# Activity
Beginning with the opening line, restate the following material exactly, up through the line that contains "phase'' from the popup menu. This".

# Dataset excerpts
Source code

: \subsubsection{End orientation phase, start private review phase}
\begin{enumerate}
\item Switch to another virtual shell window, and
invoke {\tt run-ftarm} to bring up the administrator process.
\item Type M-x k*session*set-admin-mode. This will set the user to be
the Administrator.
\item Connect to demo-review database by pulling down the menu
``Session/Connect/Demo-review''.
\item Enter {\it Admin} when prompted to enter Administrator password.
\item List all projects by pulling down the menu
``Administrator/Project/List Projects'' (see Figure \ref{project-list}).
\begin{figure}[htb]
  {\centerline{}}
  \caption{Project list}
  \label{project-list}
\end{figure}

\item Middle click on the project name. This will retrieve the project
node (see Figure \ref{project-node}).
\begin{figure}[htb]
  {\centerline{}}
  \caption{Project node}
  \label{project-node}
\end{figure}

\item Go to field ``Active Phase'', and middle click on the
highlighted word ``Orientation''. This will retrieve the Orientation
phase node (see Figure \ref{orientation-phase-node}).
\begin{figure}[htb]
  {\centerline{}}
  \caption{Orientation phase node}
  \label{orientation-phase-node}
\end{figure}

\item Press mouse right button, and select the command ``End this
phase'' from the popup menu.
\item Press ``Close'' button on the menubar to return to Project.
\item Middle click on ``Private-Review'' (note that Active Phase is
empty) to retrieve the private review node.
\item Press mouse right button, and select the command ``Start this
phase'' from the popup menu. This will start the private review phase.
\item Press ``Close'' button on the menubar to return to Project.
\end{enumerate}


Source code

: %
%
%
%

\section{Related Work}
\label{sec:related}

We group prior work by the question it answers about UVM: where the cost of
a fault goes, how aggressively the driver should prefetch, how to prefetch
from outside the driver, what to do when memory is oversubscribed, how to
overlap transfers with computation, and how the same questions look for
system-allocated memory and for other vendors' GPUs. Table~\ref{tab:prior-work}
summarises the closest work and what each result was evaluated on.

# Output below
Source code

: \subsubsection{End orientation phase, start private review phase}
\begin{enumerate}
\item Switch to another virtual shell window, and
invoke {\tt run-ftarm} to bring up the administrator process.
\item Type M-x k*session*set-admin-mode. This will set the user to be
the Administrator.
\item Connect to demo-review database by pulling down the menu
``Session/Connect/Demo-review''.
\item Enter {\it Admin} when prompted to enter Administrator password.
\item List all projects by pulling down the menu
``Administrator/Project/List Projects'' (see Figure \ref{project-list}).
\begin{figure}[htb]
  {\centerline{}}
  \caption{Project list}
  \label{project-list}
\end{figure}

\item Middle click on the project name. This will retrieve the project
node (see Figure \ref{project-node}).
\begin{figure}[htb]
  {\centerline{}}
  \caption{Project node}
  \label{project-node}
\end{figure}

\item Go to field ``Active Phase'', and middle click on the
highlighted word ``Orientation''. This will retrieve the Orientation
phase node (see Figure \ref{orientation-phase-node}).
\begin{figure}[htb]
  {\centerline{}}
  \caption{Orientation phase node}
  \label{orientation-phase-node}
\end{figure}

\item Press mouse right button, and select the command ``End this
phase'' from the popup menu.
\item Press ``Close'' button on the menubar to return to Project.
\item Middle click on ``Private-Review'' (note that Active Phase is
empty) to retrieve the private review node.
\item Press mouse right button, and select the command ``Start this
phase'' from the popup menu. This will start the private review phase.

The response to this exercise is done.